Asia's response to the changing international monetary landscape must be deliberate, coordinated and forward looking. We should aim to expand our choices. We must pursue credible alternatives and prevent excessive dependency. Our strategy should be guided by the principle of diversification.
Let me share three areas where we are making great progress at the regional level.
First, one critical pillar of this collective strength lies in our regional financial safety net. Over the past 35 years, we have come a long way. Through steady and incremental reforms, we have strengthened and improved CMIM's accessibility. The size of CMIM has doubled, from USD120 billion to USD240 billion by 2014. The IMF De-linked Portion (IDLP) was also increased from 20% to 40%, enabling greater regional ownership for crisis resolution. And recently, the introduction of a new facility- the Rapid Financing Facility (RFF), has enabled CMIM to assist countries facing unprecedented exogenous shocks. Today, CMIM is transitioning from a pledge-based swap towards a paid-in capital structure. This marks a significant milestone and I have no doubt that my ASEAN+3 colleagues are committed to realising the PIC structure in CMIM as this will significantly strengthen our regional safety net.
Second, regional cooperation is also about enabling growth that is inclusive and sustainable. Under Malaysia's ASEAN Chairmanship, payment connectivity was a core pillar of our financial cooperation agenda. A key initiative was, the expansion of cross-border payment linkages, now covering 28 ASEAN corridors. Today, more than 50 million merchant touchpoints across ASEAN can accept cross-border QR payments, creating a vast ecosystem that supports trade, tourism, and inclusive growth. We must continue to build on this momentum by further reducing frictions in cross border payments and strengthening regional payment connectivity.
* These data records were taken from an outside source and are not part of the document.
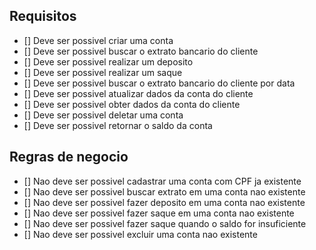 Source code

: ## Requisitos

- [] Deve ser possivel criar uma conta
- [] Deve ser possivel buscar o extrato bancario do cliente
- [] Deve ser possivel realizar um deposito
- [] Deve ser possivel realizar um saque
- [] Deve ser possivel buscar o extrato bancario do cliente por data
- [] Deve ser possivel atualizar dados da conta do cliente
- [] Deve ser possivel obter dados da conta do cliente
- [] Deve ser possivel deletar uma conta
- [] Deve ser possivel retornar o saldo da conta

## Regras de negocio

- [] Nao deve ser possivel cadastrar uma conta com CPF ja existente
- [] Nao deve ser possivel buscar extrato em uma conta nao existente
- [] Nao deve ser possivel fazer deposito em uma conta nao existente
- [] Nao deve ser possivel fazer saque em uma conta nao existente
- [] Nao deve ser possivel fazer saque quando o saldo for insuficiente
- [] Nao deve ser possivel excluir uma conta nao existente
Third, a key priority is the more effective recycling of Asia's savings into productive investment within the region. According to the ADB, there are about USD4.4 trillion in pension funds and USD5.1 trillion with insurers in the region. At the same time, ASEAN economies are estimated to require investments of at least USD3.1 trillion from 2023 – 2030 particularly in infrastructure, digital connectivity and energy transition. The challenge, therefore, is not a lack of capital, but the effective mobilisation of this capital.
Turning regional savings into productive investment requires us to strengthen the channels through which capital flows within our region, including through deeper financial integration, improving cross-border intermediation, expanding the use of local currencies, and deepening domestic capital markets. Continued progress under the Asian Bond Markets Initiative will be essential in this regard. In tandem, advancing innovative financing approaches, including blended finance, can mobilise long-term capital and reinforce investor confidence. An example of blended finance in action is the ASEAN Power Grid Financing Initiative, which has already attracted interest from over 15 major investors and MDBs, with around USD13 billion committed to date. By expanding such platforms that derisk projects and crowd in private capital, the region's financial architecture can become a more effective conduit for recycling surplus savings, strengthening resilience while catalysing new growth opportunities.
We are confronting the world that is more fragmented, technologically advanced and highly uncertain. Asia has time and again demonstrated our capacity to adapt and to cooperate, and ultimately develop further.
Finally, let us seize this moment of global "rupture" as Prime Minister Carney aptly put it, not as a vulnerability but as a wake-up call, a catalyst to accelerate financial integration in the region. As the famous saying goes: "Never let a crisis go to waste".
Before I end, in conjunction with the year Visit Malaysia 2026, I would like to take this opportunity to invite you to take a bit of time to explore the beauty of Kuala Lumpur.